Tailors and corner stores: The hustles helping prisoners survive
Briefly

Tailors and corner stores: The hustles helping prisoners survive
"There's an old saying in Urdu: Zaroorat ijaad ki maa hai (necessity is the mother of all inventions). I would often hear it as a child growing up in Pakistan. I've always been fascinated by how some phrases leap across languages without losing their truth. You see, survival has a universal dialect, and here, behind the castle walls of New Jersey State Prison (NJSP), necessity isn't just a mother, it's a warden, a foreman, and a constant whisper in your ear."

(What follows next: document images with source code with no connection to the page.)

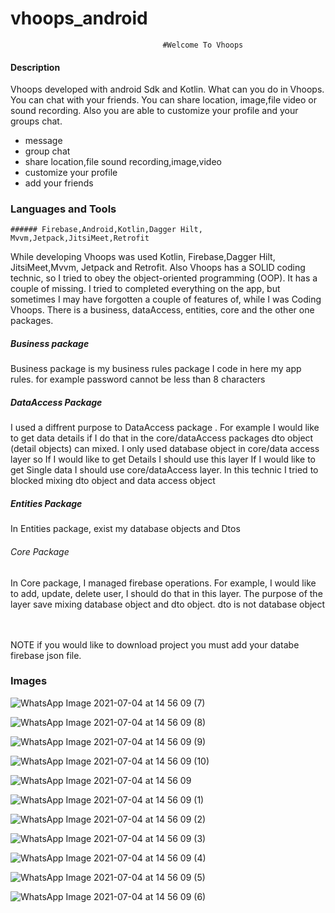 # vhoops_android

                                      #Welcome To Vhoops
#### Description
Vhoops developed with android Sdk and Kotlin. What can you do in Vhoops. You can chat with your friends. You can share location, image,file video or sound recording. Also you are able to customize your profile and your groups chat. 


- message
- group chat
- share location,file sound recording,image,video
- customize your profile
- add your friends

### Languages and Tools

    ###### Firebase,Android,Kotlin,Dagger Hilt, Mvvm,Jetpack,JitsiMeet,Retrofit

While developing Vhoops was used Kotlin, Firebase,Dagger Hilt, JitsiMeet,Mvvm, Jetpack and Retrofit. Also Vhoops has a SOLID coding technic, so I tried to obey the object-oriented programming (OOP). It has a couple of missing. I tried to completed everything on the app, but sometimes I may have forgotten a couple of features of, while I was Coding Vhoops. There is a business, dataAccess, entities, core and the other one packages.
 
 ##### Business package </br>
 Business package is my business rules package I code in here my app rules.
        for example password cannot be less than 8 characters 
        
##### DataAccess Package</br>
  I used a diffrent purpose to DataAccess package . For example I would like to get data details if I do that in the core/dataAccess packages dto object (detail objects) can mixed. I only used database object in core/data access layer so If I would like to get Details I should use  this layer If I would like to get Single data I should use core/dataAccess layer. In this technic I tried to blocked mixing dto object and data access object
 
 ##### Entities Package </br>
In Entities package, exist my database objects and Dtos

###### Core Package</br>
In Core package, I managed firebase operations. For example, I would like to add, update, delete  user, I should do that in this layer. The purpose of the layer save mixing database object and dto object. dto is not database object

</br>
</br>
NOTE
if you would like to download project you must add your databe firebase json file.


### Images 

![WhatsApp Image 2021-07-04 at 14 56 09 (7)](https://user-images.githubusercontent.com/77804034/124397304-d9067f00-dd17-11eb-9fd3-92a7585677a3.jpeg)

![WhatsApp Image 2021-07-04 at 14 56 09 (8)](https://user-images.githubusercontent.com/77804034/124397306-d99f1580-dd17-11eb-8532-3c9a848053dd.jpeg)

![WhatsApp Image 2021-07-04 at 14 56 09 (9)](https://user-images.githubusercontent.com/77804034/124397308-dad04280-dd17-11eb-8c39-b403d8024951.jpeg)

![WhatsApp Image 2021-07-04 at 14 56 09 (10)](https://user-images.githubusercontent.com/77804034/124397311-db68d900-dd17-11eb-9c80-93aa243d42b6.jpeg)

![WhatsApp Image 2021-07-04 at 14 56 09](https://user-images.githubusercontent.com/77804034/124397313-dc016f80-dd17-11eb-87df-4d0649cc6226.jpeg)

![WhatsApp Image 2021-07-04 at 14 56 09 (1)](https://user-images.githubusercontent.com/77804034/124397315-dc9a0600-dd17-11eb-919e-3422d73d4fe8.jpeg)

![WhatsApp Image 2021-07-04 at 14 56 09 (2)](https://user-images.githubusercontent.com/77804034/124397316-dc9a0600-dd17-11eb-8fda-e7b5bc3e2680.jpeg)

![WhatsApp Image 2021-07-04 at 14 56 09 (3)](https://user-images.githubusercontent.com/77804034/124397317-ddcb3300-dd17-11eb-9e73-f7605185b158.jpeg)

![WhatsApp Image 2021-07-04 at 14 56 09 (4)](https://user-images.githubusercontent.com/77804034/124397319-de63c980-dd17-11eb-8e91-c4fdee2b8b0d.jpeg)

![WhatsApp Image 2021-07-04 at 14 56 09 (5)](https://user-images.githubusercontent.com/77804034/124397321-defc6000-dd17-11eb-90b4-dad388cf8d49.jpeg)

![WhatsApp Image 2021-07-04 at 14 56 09 (6)](https://user-images.githubusercontent.com/77804034/124397322-df94f680-dd17-11eb-86ec-4e0079eada9a.jpeg)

"Like the chains and hooks once used for corporal punishment in the basement of the Warden's House at NJSP, prison labour is a relic of another time. It is a system that still smells faintly of chain gangs and sweat-soaked fields. Here at NJSP, we work because we're told to, for pennies on the dollar. According to the Prison Policy Initiative (PPI), a non-profit that researches mass criminalisation in the US, prisoners can earn as little as $0.86 per day."
Inside New Jersey State Prison a dual economy operates as prisoners rely on internal markets to survive. Prison labor remains a relic of chain gangs, with inmates working for pennies on the dollar. The Prison Policy Initiative reports prisoners can earn as little as $0.86 per day, and ACLU research shows many states pay $0.15–$0.52 per hour for sanitation, with some paying nothing. The Department of Corrections budget runs in the billions, yet inmates often only afford soap or soup from the commissary. Prisons collect about $2.9 billion annually from commissary sales and phone calls, and markups can reach 600 percent, forcing a secondary economy.